● Work order: Would you retype the whole listing exactly?

● Records supplied:
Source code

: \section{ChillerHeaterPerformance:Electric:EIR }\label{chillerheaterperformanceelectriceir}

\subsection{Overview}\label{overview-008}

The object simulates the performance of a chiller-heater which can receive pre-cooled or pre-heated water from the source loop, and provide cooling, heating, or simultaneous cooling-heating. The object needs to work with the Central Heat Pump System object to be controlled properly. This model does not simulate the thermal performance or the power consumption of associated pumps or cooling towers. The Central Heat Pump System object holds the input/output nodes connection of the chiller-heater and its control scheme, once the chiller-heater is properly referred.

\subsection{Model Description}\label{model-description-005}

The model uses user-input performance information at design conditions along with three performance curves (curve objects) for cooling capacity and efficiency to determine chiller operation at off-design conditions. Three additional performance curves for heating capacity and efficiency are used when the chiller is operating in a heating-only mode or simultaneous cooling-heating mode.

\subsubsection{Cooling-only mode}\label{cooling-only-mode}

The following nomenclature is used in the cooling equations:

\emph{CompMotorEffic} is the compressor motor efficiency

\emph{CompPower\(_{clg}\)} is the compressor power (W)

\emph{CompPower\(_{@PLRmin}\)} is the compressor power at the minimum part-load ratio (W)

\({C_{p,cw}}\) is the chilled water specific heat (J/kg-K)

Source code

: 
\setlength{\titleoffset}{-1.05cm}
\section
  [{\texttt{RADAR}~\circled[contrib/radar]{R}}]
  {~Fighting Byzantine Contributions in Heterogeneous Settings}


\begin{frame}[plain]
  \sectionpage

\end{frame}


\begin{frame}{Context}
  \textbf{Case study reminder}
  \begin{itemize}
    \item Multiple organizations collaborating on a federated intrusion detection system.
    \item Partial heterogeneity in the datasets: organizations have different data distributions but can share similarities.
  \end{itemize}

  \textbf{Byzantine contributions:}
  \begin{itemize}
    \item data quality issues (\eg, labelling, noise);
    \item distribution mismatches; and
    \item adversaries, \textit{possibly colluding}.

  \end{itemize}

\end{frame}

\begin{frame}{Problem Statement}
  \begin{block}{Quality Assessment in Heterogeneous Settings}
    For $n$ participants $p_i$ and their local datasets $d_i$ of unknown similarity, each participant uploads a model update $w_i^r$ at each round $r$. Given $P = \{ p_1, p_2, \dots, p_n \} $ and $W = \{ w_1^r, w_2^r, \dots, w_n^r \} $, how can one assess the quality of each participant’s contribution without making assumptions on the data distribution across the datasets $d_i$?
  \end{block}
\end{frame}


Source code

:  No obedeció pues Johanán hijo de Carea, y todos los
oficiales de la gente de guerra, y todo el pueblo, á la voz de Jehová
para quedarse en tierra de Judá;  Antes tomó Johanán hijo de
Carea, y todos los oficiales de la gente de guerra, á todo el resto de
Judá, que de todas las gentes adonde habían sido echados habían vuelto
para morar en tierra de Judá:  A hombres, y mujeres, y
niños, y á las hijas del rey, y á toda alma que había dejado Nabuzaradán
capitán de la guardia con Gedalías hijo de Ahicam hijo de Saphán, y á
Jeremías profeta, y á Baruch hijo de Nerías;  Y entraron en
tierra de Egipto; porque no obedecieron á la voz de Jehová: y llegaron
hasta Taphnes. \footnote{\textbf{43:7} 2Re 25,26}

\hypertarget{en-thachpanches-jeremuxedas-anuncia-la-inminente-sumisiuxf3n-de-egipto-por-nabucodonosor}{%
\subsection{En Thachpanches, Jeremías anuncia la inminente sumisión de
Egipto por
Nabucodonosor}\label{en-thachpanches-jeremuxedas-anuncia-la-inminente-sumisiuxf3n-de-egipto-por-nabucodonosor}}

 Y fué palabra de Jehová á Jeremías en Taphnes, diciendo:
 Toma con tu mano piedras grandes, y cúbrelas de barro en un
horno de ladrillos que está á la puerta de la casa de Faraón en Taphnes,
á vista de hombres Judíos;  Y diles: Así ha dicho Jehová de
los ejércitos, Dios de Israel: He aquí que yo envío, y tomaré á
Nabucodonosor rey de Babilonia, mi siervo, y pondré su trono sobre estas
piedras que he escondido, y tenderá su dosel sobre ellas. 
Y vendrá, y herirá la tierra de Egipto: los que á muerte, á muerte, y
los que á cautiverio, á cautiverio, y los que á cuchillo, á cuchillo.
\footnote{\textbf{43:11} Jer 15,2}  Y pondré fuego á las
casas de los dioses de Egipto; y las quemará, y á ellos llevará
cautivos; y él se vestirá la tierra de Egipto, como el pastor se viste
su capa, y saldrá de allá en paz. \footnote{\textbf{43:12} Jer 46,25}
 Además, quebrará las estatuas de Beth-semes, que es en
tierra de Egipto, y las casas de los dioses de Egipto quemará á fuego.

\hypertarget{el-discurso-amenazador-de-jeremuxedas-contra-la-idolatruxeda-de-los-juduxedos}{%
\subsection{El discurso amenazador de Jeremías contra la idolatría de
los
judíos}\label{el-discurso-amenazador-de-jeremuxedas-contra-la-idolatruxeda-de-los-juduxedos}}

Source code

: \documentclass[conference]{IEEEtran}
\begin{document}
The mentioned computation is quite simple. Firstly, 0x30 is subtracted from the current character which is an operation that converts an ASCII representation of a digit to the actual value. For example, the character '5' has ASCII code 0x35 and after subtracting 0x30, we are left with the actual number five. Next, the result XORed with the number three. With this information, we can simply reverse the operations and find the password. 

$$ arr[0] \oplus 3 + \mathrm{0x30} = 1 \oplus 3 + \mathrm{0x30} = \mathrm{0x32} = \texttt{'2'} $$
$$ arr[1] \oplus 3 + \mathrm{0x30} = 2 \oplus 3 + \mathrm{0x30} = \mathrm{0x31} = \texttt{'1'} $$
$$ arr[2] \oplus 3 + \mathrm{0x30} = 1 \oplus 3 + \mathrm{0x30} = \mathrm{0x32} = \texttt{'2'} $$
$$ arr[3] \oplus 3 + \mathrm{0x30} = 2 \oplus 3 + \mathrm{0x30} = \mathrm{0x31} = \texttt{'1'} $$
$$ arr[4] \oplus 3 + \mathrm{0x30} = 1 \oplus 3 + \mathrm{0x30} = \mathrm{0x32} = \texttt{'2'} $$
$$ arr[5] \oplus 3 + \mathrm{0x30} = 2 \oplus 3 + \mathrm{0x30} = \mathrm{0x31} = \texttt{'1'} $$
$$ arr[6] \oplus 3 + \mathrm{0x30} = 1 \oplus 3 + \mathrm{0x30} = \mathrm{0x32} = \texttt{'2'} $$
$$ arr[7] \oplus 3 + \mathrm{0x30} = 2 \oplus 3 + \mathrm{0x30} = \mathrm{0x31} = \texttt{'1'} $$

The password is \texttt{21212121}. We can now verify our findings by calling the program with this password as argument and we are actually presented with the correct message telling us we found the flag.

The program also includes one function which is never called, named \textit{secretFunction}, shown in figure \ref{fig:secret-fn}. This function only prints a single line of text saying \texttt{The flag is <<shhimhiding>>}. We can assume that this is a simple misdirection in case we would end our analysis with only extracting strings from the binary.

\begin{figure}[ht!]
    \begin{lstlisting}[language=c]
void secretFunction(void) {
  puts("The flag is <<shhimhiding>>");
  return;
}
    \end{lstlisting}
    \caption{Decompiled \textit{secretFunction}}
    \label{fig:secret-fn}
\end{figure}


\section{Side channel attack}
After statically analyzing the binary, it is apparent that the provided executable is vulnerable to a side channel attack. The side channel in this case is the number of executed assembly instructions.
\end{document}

● Written answer:
Source code

: \section{ChillerHeaterPerformance:Electric:EIR }\label{chillerheaterperformanceelectriceir}

\subsection{Overview}\label{overview-008}

The object simulates the performance of a chiller-heater which can receive pre-cooled or pre-heated water from the source loop, and provide cooling, heating, or simultaneous cooling-heating. The object needs to work with the Central Heat Pump System object to be controlled properly. This model does not simulate the thermal performance or the power consumption of associated pumps or cooling towers. The Central Heat Pump System object holds the input/output nodes connection of the chiller-heater and its control scheme, once the chiller-heater is properly referred.

\subsection{Model Description}\label{model-description-005}

The model uses user-input performance information at design conditions along with three performance curves (curve objects) for cooling capacity and efficiency to determine chiller operation at off-design conditions. Three additional performance curves for heating capacity and efficiency are used when the chiller is operating in a heating-only mode or simultaneous cooling-heating mode.

\subsubsection{Cooling-only mode}\label{cooling-only-mode}

The following nomenclature is used in the cooling equations:

\emph{CompMotorEffic} is the compressor motor efficiency

\emph{CompPower\(_{clg}\)} is the compressor power (W)

\emph{CompPower\(_{@PLRmin}\)} is the compressor power at the minimum part-load ratio (W)

\({C_{p,cw}}\) is the chilled water specific heat (J/kg-K)

Source code

: 
\setlength{\titleoffset}{-1.05cm}
\section
  [{\texttt{RADAR}~\circled[contrib/radar]{R}}]
  {~Fighting Byzantine Contributions in Heterogeneous Settings}


\begin{frame}[plain]
  \sectionpage

\end{frame}


\begin{frame}{Context}
  \textbf{Case study reminder}
  \begin{itemize}
    \item Multiple organizations collaborating on a federated intrusion detection system.
    \item Partial heterogeneity in the datasets: organizations have different data distributions but can share similarities.
  \end{itemize}

  \textbf{Byzantine contributions:}
  \begin{itemize}
    \item data quality issues (\eg, labelling, noise);
    \item distribution mismatches; and
    \item adversaries, \textit{possibly colluding}.

  \end{itemize}

\end{frame}

\begin{frame}{Problem Statement}
  \begin{block}{Quality Assessment in Heterogeneous Settings}
    For $n$ participants $p_i$ and their local datasets $d_i$ of unknown similarity, each participant uploads a model update $w_i^r$ at each round $r$. Given $P = \{ p_1, p_2, \dots, p_n \} $ and $W = \{ w_1^r, w_2^r, \dots, w_n^r \} $, how can one assess the quality of each participant’s contribution without making assumptions on the data distribution across the datasets $d_i$?
  \end{block}
\end{frame}


Source code

:  No obedeció pues Johanán hijo de Carea, y todos los
oficiales de la gente de guerra, y todo el pueblo, á la voz de Jehová
para quedarse en tierra de Judá;  Antes tomó Johanán hijo de
Carea, y todos los oficiales de la gente de guerra, á todo el resto de
Judá, que de todas las gentes adonde habían sido echados habían vuelto
para morar en tierra de Judá:  A hombres, y mujeres, y
niños, y á las hijas del rey, y á toda alma que había dejado Nabuzaradán
capitán de la guardia con Gedalías hijo de Ahicam hijo de Saphán, y á
Jeremías profeta, y á Baruch hijo de Nerías;  Y entraron en
tierra de Egipto; porque no obedecieron á la voz de Jehová: y llegaron
hasta Taphnes. \footnote{\textbf{43:7} 2Re 25,26}

\hypertarget{en-thachpanches-jeremuxedas-anuncia-la-inminente-sumisiuxf3n-de-egipto-por-nabucodonosor}{%
\subsection{En Thachpanches, Jeremías anuncia la inminente sumisión de
Egipto por
Nabucodonosor}\label{en-thachpanches-jeremuxedas-anuncia-la-inminente-sumisiuxf3n-de-egipto-por-nabucodonosor}}

 Y fué palabra de Jehová á Jeremías en Taphnes, diciendo:
 Toma con tu mano piedras grandes, y cúbrelas de barro en un
horno de ladrillos que está á la puerta de la casa de Faraón en Taphnes,
á vista de hombres Judíos;  Y diles: Así ha dicho Jehová de
los ejércitos, Dios de Israel: He aquí que yo envío, y tomaré á
Nabucodonosor rey de Babilonia, mi siervo, y pondré su trono sobre estas
piedras que he escondido, y tenderá su dosel sobre ellas. 
Y vendrá, y herirá la tierra de Egipto: los que á muerte, á muerte, y
los que á cautiverio, á cautiverio, y los que á cuchillo, á cuchillo.
\footnote{\textbf{43:11} Jer 15,2}  Y pondré fuego á las
casas de los dioses de Egipto; y las quemará, y á ellos llevará
cautivos; y él se vestirá la tierra de Egipto, como el pastor se viste
su capa, y saldrá de allá en paz. \footnote{\textbf{43:12} Jer 46,25}
 Además, quebrará las estatuas de Beth-semes, que es en
tierra de Egipto, y las casas de los dioses de Egipto quemará á fuego.

\hypertarget{el-discurso-amenazador-de-jeremuxedas-contra-la-idolatruxeda-de-los-juduxedos}{%
\subsection{El discurso amenazador de Jeremías contra la idolatría de
los
judíos}\label{el-discurso-amenazador-de-jeremuxedas-contra-la-idolatruxeda-de-los-juduxedos}}

Source code

: \documentclass[conference]{IEEEtran}
\begin{document}
The mentioned computation is quite simple. Firstly, 0x30 is subtracted from the current character which is an operation that converts an ASCII representation of a digit to the actual value. For example, the character '5' has ASCII code 0x35 and after subtracting 0x30, we are left with the actual number five. Next, the result XORed with the number three. With this information, we can simply reverse the operations and find the password. 

$$ arr[0] \oplus 3 + \mathrm{0x30} = 1 \oplus 3 + \mathrm{0x30} = \mathrm{0x32} = \texttt{'2'} $$
$$ arr[1] \oplus 3 + \mathrm{0x30} = 2 \oplus 3 + \mathrm{0x30} = \mathrm{0x31} = \texttt{'1'} $$
$$ arr[2] \oplus 3 + \mathrm{0x30} = 1 \oplus 3 + \mathrm{0x30} = \mathrm{0x32} = \texttt{'2'} $$
$$ arr[3] \oplus 3 + \mathrm{0x30} = 2 \oplus 3 + \mathrm{0x30} = \mathrm{0x31} = \texttt{'1'} $$
$$ arr[4] \oplus 3 + \mathrm{0x30} = 1 \oplus 3 + \mathrm{0x30} = \mathrm{0x32} = \texttt{'2'} $$
$$ arr[5] \oplus 3 + \mathrm{0x30} = 2 \oplus 3 + \mathrm{0x30} = \mathrm{0x31} = \texttt{'1'} $$
$$ arr[6] \oplus 3 + \mathrm{0x30} = 1 \oplus 3 + \mathrm{0x30} = \mathrm{0x32} = \texttt{'2'} $$
$$ arr[7] \oplus 3 + \mathrm{0x30} = 2 \oplus 3 + \mathrm{0x30} = \mathrm{0x31} = \texttt{'1'} $$

The password is \texttt{21212121}. We can now verify our findings by calling the program with this password as argument and we are actually presented with the correct message telling us we found the flag.

The program also includes one function which is never called, named \textit{secretFunction}, shown in figure \ref{fig:secret-fn}. This function only prints a single line of text saying \texttt{The flag is <<shhimhiding>>}. We can assume that this is a simple misdirection in case we would end our analysis with only extracting strings from the binary.

\begin{figure}[ht!]
    \begin{lstlisting}[language=c]
void secretFunction(void) {
  puts("The flag is <<shhimhiding>>");
  return;
}
    \end{lstlisting}
    \caption{Decompiled \textit{secretFunction}}
    \label{fig:secret-fn}
\end{figure}


\section{Side channel attack}
After statically analyzing the binary, it is apparent that the provided executable is vulnerable to a side channel attack. The side channel in this case is the number of executed assembly instructions.
\end{document}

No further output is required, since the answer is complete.